Thursday, October 16, 2008

"Aid and Trade" - CLA/ACE's Conference Theme

October 2008

"Aid and Trade" - CLA/ACE's Conference Theme
INTER PARES October 2008 issue

By Laura Little and John Siwiec

As the head student chapter, one of our main activities is organizing a conference on a pressing international issue in the Winter Semester. Building on the success of last year’s fourth annual conference “Today’s Needs, Tomorrow’s Consequences: Competing Strategies for Sustainable Development,” this year’s theme will be “Trade and Aid.”

There has been a longstanding debate within the donor community on how to best foster development. With growing concerns about the effectiveness of foreign aid, there has been a growing awareness that trade plays an important role in poverty reduction. The potential impact of trade is massive – for instance, it is estimated that a 1% increase in trade from Africa would be the equivalent of five times the amount of aid the continent currently receives.
Recognition of this potential has led to greater calls for the removal of protective trade barriers that prevent producers in developing countries from accessing foreign markets and sharing in the benefits of international trade. In fact, this was a driving force behind the current round of multilateral trade negotiations at the World Trade Organization (WTO) coined the Doha “Development” Round. A primary goal of the Doha negotiations is to address problems specific to developing countries, most notably the massive subsidies provided by Western governments to their agricultural sectors. The negotiations were first launched in 2001 and were suspended once again this past summer as Member States cannot seem to reach a compromise.
Nonetheless, one of the preliminary successes to come out of Doha has been the WTO’s implementation of its “Aid for Trade” program (AfT).
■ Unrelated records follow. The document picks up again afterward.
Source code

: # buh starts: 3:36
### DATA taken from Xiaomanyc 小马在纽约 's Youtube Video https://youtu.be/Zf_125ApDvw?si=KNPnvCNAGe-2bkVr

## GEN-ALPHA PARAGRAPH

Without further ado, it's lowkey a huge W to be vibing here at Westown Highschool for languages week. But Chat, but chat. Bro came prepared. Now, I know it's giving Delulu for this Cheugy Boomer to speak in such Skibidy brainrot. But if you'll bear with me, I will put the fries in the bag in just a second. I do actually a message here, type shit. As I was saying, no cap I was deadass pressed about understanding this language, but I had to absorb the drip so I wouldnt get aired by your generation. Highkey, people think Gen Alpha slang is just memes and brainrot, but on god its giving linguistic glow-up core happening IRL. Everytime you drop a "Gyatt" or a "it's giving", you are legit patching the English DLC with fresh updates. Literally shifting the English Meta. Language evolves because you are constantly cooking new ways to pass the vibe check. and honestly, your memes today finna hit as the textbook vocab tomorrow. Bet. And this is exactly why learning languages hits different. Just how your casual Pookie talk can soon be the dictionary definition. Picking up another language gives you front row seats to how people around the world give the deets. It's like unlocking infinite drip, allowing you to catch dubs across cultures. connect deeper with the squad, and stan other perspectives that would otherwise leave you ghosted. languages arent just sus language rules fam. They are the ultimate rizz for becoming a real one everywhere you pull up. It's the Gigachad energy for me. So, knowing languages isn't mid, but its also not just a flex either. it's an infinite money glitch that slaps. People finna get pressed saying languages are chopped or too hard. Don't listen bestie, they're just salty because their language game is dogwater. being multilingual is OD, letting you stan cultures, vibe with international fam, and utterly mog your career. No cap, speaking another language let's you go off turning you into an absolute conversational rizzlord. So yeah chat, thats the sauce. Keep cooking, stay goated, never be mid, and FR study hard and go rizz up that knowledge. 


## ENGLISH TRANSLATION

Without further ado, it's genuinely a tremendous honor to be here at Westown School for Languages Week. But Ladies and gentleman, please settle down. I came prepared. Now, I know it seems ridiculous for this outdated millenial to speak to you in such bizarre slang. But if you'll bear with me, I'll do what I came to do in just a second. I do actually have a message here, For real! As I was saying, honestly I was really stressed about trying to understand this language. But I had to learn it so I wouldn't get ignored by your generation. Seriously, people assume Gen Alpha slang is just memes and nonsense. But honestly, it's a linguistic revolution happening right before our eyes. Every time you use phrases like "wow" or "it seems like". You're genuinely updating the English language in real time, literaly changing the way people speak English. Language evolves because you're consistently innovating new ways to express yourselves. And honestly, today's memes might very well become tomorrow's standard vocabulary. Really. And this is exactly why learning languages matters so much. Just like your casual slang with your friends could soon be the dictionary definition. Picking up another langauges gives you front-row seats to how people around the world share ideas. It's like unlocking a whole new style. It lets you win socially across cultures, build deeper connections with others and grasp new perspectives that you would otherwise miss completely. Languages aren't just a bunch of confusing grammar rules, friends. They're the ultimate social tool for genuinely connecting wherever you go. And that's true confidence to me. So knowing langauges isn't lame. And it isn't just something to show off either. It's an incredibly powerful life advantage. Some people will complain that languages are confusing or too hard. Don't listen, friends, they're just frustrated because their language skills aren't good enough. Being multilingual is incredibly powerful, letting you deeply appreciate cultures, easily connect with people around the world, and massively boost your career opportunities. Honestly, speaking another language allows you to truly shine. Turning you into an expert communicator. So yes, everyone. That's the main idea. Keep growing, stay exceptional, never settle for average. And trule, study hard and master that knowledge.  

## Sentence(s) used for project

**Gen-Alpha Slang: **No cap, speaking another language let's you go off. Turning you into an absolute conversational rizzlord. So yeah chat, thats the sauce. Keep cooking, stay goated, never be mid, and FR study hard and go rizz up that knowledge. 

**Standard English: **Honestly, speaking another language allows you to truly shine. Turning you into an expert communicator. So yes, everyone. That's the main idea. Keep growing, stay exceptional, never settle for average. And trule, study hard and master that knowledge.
AfT involves scaling up international financial and technical assistance to build trade-related capacity, thereby helping developing countries to increase exports of goods and services, to integrate into the world trading system, and to benefit from liberalized trade and increased market access. The goal of AfT is to ensure that developing countries can harness trade to raise living standards, improve health and education, protect the environment, and alleviate poverty. To achieve this, they often need government investment in both hard and soft infrastructure as well as private investment in productive capacity.
On the other hand, AfT has spurred another debate from those who insist that the WTO is not a development agency; its core functioning is trade liberalization, rulemaking, and dispute settlement. With the growing realities of globalization, is such a position tenable?
The aim of our conference will be to evoke stimulating discussions from differing perspectives paying particular attention to the ways in which AfT intersects directly with the law:
* The development of international legal frameworks at the multilateral, regional, and bilateral levels;
* The need for lawyers with expertise in international trade and development to build the negotiating capacities of developing countries in order to better equip them for international trade negotiations; and
* Means by which AfT initiatives can target “soft infrastructure,” including legislative and regulatory reform in the recipient country, to ensure the effective implementation of new rules governing trade with other countries.